# 2002 Allroad - Air Ride Question - Front of car on bump stops.



## larryr17 (Feb 2, 2014)

Evening Everyone,

Have had this car for a few years, did a bagpipeandy rebuild on the compressor, have replaced one of the front bags awhile back. A Few weeks ago I had to replaced the steering rack (lost all power steering) Got it done, replaced the tie rod ends while I was there. Brought it for alignment, and then thought I was good to go. It seems that the Air ride is pissed that I fixed something else on the car as it has been picky during my ownership. Anyways. have it in the garage, hooked up the VAG Com and let her run and try to get it off the ground, the rear came up after letting the compressor cool down twice... I am getting a G78 Error which I believe is new since the steering rack, I am wondering if I happened to get to close to a sensor wire when I removed/reinstalled the passenger side inner fender. Anyways, Can someone help point me in a direction, will a G78 Cause the front to just sit there? let me know your thoughts.
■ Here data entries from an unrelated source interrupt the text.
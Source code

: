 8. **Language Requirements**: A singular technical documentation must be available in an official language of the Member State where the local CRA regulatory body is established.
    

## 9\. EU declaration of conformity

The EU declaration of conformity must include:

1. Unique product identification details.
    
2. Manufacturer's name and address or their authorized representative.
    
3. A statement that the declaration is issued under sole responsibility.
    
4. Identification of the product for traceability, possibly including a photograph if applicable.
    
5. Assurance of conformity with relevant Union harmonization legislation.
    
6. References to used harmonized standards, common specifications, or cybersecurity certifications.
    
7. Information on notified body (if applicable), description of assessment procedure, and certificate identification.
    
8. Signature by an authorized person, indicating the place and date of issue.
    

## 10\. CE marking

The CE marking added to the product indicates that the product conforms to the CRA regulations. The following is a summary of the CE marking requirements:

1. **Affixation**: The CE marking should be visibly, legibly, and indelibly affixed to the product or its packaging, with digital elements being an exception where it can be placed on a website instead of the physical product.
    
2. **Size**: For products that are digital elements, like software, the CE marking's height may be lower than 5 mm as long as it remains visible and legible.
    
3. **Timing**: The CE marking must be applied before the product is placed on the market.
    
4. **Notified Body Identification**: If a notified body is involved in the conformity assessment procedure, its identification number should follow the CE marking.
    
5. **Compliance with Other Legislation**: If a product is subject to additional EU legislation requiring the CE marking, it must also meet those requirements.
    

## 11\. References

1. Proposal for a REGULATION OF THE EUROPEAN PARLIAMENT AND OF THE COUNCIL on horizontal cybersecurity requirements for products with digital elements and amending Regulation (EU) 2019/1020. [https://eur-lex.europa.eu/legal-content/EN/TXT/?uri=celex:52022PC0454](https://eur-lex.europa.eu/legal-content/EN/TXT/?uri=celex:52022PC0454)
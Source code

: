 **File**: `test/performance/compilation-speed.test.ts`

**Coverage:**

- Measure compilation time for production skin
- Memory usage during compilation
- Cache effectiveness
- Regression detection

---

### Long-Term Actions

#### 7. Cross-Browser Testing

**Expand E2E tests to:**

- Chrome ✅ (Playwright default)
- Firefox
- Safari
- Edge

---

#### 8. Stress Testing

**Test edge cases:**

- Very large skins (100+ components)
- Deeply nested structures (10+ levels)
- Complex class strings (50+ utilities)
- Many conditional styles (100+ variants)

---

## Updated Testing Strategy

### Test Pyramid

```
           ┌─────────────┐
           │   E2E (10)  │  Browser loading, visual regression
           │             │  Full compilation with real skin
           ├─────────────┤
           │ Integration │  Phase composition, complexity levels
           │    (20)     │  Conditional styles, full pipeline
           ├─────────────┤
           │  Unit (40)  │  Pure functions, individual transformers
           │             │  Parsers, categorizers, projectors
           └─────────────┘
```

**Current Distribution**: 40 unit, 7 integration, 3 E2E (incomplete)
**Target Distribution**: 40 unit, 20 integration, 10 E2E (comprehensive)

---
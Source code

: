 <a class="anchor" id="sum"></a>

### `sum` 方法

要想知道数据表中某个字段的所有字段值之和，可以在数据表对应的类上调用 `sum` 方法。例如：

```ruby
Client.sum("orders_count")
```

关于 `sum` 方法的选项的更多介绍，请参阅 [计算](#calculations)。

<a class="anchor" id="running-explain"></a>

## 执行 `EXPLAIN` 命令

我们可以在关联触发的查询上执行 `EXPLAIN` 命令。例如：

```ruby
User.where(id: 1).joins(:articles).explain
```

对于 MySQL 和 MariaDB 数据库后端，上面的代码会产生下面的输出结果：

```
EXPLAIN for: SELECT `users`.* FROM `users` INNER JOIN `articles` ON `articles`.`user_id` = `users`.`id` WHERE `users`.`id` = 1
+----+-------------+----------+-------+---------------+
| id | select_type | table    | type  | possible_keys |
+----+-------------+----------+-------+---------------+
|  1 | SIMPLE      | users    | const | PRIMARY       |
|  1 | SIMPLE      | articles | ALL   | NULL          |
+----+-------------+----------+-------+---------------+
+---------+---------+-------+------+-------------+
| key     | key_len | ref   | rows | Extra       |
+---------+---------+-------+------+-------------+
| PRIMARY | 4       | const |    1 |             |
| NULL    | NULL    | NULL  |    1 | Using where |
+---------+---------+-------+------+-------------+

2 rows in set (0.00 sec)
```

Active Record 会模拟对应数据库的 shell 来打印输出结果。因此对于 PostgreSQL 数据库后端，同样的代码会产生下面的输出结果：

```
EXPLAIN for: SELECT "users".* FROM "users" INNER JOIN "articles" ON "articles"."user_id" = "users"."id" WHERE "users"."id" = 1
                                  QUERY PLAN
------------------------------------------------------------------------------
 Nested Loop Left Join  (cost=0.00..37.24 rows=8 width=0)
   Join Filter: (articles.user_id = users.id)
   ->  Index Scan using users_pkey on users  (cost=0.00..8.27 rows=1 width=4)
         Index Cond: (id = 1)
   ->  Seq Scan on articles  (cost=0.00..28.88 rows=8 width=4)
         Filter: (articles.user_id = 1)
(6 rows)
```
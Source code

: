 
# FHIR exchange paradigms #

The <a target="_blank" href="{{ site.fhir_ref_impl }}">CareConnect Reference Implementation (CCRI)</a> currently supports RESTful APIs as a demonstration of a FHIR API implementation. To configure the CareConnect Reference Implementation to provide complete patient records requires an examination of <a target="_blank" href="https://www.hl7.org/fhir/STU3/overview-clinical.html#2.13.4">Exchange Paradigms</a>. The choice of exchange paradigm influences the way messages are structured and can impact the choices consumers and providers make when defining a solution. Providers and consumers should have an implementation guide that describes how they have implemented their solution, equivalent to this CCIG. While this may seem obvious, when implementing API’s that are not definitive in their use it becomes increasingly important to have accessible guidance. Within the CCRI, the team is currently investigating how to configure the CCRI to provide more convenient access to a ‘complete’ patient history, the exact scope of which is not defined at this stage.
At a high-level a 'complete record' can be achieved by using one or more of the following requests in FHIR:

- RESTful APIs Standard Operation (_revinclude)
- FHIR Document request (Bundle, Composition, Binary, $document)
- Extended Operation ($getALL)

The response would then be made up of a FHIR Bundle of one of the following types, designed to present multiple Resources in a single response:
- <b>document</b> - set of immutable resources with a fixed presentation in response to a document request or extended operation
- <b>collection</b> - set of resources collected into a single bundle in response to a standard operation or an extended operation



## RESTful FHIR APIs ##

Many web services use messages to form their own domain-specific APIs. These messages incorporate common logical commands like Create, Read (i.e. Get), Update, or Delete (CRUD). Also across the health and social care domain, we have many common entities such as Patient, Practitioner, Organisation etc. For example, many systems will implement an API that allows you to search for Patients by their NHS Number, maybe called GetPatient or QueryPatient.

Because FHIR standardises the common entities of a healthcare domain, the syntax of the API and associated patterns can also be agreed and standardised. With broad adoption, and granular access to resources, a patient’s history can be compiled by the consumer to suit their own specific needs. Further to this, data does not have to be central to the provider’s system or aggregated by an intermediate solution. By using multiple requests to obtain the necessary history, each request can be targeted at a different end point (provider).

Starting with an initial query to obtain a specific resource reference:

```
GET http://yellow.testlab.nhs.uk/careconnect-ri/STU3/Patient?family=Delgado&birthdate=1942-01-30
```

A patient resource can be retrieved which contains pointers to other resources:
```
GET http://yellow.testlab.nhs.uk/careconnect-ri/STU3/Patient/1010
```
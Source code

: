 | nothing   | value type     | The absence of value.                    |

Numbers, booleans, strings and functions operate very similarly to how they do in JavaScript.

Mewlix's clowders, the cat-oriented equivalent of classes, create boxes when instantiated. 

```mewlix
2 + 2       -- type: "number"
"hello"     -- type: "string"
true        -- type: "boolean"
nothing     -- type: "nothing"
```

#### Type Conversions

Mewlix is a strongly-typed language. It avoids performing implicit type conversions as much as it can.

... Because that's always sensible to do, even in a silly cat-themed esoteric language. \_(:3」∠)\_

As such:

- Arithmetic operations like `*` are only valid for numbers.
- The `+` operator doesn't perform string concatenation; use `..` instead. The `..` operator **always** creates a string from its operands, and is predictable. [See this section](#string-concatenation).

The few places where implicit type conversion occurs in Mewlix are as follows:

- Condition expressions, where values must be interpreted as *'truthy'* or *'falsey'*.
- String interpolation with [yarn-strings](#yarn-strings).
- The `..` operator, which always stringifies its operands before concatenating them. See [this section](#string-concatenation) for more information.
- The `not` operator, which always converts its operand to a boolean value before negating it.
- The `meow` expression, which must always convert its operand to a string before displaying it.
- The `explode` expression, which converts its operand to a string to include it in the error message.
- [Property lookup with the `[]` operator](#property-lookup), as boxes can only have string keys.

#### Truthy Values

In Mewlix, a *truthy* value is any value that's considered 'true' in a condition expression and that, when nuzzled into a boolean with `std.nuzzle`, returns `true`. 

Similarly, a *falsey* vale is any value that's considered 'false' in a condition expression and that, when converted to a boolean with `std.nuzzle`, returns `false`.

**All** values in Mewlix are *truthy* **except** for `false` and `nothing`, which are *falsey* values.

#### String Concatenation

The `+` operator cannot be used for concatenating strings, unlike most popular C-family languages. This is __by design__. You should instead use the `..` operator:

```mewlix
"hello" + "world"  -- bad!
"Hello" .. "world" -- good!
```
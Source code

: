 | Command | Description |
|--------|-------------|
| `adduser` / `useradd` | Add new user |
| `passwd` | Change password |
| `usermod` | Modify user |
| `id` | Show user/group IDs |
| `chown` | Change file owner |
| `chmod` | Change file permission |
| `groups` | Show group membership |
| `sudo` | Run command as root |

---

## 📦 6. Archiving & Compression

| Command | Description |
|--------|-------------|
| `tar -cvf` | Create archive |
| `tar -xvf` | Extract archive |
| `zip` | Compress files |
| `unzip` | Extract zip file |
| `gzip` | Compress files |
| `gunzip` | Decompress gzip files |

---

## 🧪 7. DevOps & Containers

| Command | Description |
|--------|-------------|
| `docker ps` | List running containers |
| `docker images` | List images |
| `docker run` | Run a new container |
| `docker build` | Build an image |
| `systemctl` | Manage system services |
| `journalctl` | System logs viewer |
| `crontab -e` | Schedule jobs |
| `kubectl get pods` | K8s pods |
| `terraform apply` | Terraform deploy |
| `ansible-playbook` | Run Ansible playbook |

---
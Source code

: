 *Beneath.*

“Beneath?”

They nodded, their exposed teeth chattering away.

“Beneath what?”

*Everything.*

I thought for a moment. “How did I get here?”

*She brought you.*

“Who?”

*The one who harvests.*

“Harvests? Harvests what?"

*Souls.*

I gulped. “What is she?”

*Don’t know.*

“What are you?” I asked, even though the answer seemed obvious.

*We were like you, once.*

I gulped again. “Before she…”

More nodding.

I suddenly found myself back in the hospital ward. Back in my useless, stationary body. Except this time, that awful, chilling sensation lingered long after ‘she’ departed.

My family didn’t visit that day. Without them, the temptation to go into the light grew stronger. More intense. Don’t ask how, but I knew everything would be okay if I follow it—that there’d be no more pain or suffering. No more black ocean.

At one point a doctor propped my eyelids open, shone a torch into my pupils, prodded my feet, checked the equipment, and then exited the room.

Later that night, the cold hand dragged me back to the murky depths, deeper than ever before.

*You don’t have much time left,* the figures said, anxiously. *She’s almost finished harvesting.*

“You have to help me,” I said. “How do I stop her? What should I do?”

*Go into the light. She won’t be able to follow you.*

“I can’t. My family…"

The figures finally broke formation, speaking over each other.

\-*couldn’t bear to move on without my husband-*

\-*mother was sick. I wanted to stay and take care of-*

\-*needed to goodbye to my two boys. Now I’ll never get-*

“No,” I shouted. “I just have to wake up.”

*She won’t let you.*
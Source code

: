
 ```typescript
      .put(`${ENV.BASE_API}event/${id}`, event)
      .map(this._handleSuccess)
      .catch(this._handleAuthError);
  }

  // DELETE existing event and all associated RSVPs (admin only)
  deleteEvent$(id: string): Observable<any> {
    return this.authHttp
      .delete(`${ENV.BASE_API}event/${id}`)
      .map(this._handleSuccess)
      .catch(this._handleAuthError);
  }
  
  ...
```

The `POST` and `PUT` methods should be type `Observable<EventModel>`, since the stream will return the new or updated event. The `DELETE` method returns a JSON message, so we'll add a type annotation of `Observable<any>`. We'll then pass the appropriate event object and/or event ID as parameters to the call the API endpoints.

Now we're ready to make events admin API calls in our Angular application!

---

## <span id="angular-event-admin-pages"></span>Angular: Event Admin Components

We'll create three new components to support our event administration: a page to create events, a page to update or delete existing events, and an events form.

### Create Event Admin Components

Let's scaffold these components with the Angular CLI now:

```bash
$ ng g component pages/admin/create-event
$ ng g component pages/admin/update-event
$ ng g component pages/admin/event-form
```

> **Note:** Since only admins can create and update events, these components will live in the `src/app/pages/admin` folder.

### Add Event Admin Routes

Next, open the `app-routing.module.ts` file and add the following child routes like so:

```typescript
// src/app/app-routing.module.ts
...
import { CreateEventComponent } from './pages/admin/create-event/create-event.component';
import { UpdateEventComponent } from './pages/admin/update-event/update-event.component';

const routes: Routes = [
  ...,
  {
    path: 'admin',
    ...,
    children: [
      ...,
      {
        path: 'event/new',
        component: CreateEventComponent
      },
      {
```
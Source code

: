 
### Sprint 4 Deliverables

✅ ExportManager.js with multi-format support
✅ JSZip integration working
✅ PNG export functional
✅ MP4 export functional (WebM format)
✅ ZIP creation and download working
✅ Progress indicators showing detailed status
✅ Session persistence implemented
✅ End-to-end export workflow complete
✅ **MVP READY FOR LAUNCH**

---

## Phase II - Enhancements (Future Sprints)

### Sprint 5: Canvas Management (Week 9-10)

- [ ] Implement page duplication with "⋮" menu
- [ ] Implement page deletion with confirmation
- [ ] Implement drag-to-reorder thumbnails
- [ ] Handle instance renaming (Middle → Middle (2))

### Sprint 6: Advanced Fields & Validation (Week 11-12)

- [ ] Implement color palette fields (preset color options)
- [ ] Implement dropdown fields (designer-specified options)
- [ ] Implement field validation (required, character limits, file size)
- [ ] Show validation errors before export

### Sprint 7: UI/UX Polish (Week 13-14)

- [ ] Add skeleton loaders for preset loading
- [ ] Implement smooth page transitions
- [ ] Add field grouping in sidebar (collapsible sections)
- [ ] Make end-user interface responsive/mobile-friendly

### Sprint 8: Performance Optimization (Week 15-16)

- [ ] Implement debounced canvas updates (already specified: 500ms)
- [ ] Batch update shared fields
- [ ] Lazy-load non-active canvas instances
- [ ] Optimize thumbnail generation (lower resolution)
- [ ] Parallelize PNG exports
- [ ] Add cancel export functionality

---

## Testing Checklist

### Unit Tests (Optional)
I pulled the tire off last night and removed and the sensor back on, didn't see any nastyness.... 


```
VAG-COM Version: Release  311.2-N


Chassis Type: 4B - Audi A6 C5
Scan: 01,02,03,08,15,16,17,35,36,37,45,55,56
 
Address 01     -------------------------------------------------------
   Controller: 4Z7 907 551 M  
   Component: 2.7l V6/5VT     G   0001
   Coding: 06752
   Shop #: WSC 02325
   WA1YD64B42N081039     AUZ7Z0A1971439
No fault code found.

Address 02     -------------------------------------------------------
   Controller: 4Z7 927 156 F  
   Component: AG5 01V 2.7l5VT USA 1818
   Coding: 01002
   Shop #: WSC 02325
No fault code found.

Address 03     -------------------------------------------------------
   Controller: 4Z7 907 389 A  
   Component: ABS/ESP allrad      D55
   Coding: 06397
   Shop #: WSC 02325
No fault code found.

Address 08     -------------------------------------------------------
   Controller: 4B0 820 043 AD 
   Component: A6-Klimavollautomat 0105
   Coding: 00010
   Shop #: WSC 02325
2 Faults Found:
01274 - Air Flow Flap Positioning Motor (V71)
            41-10 - Blocked or No Voltage - Intermittent
01592 - Air Quality Sensor (G238)
            57-10 - Electric Circuit Failure - Intermittent

Skipping Address 15-Airbags

Address 17     -------------------------------------------------------
   Controller: 4B0 920 981 P  
   Component: KOMBI+WEGFAHRS. VDO D09
   Coding: 06264
   Shop #: WSC 00001
   WA1YD64B42N081039     AUZ7Z0A1971439
1 Fault Found:
00562 - Sensor for Oil Level/Temperature (G266)
            29-00 - Short to Ground

Address 35     -------------------------------------------------------
   Controller: 4B0 962 258 J  
   Component: Central Lock/Alarm  D35
   Coding: 15981
   Shop #: WSC 02325
6 Faults Found:
01370 - Alarm triggered by Interior Monitoring
            35-00 - -
00956 - Key 2
            09-10 - Adaptation Limit Surpassed - Intermittent
01560 - Passenger Door
            59-00 - Can't Unlock
01561 - Left Rear Door
            59-00 - Can't Unlock
01562 - Right Rear Door
            59-00 - Can't Unlock
01573 - Alarm triggered by Door Contact Switch: Left Rear
            35-00 - -

Address 36     -------------------------------------------------------
   Controller: 4B0 959 760 B  
   Component: Sitzmemory R1 F     0102
   Coding: 00001
   Shop #: WSC 00000
No fault code found.

Address 45     -------------------------------------------------------
   Controller: 4B0 951 178 A  
   Component: Innenraumueberw.    D04
   Coding: 00102
   Shop #: WSC 02325
No fault code found.

Address 55     -------------------------------------------------------
   Controller: 4Z7 907 357    
   Component: dynamische LWR       D07
   Coding: 00030
   Shop #: WSC 02325
1 Fault Found:
00776 - Level Control System Sensor: Left Front (G78)
            28-00 - Short to B+

Address 56     -------------------------------------------------------
   Controller: 4B0 035 195 J  
   Component: symphony II NP2    0007 
   Coding: 00205
   Shop #: WSC 00000
No fault code found.

End   -------------------------------------------------------
```

Thanks in Advance!

-Larry


----------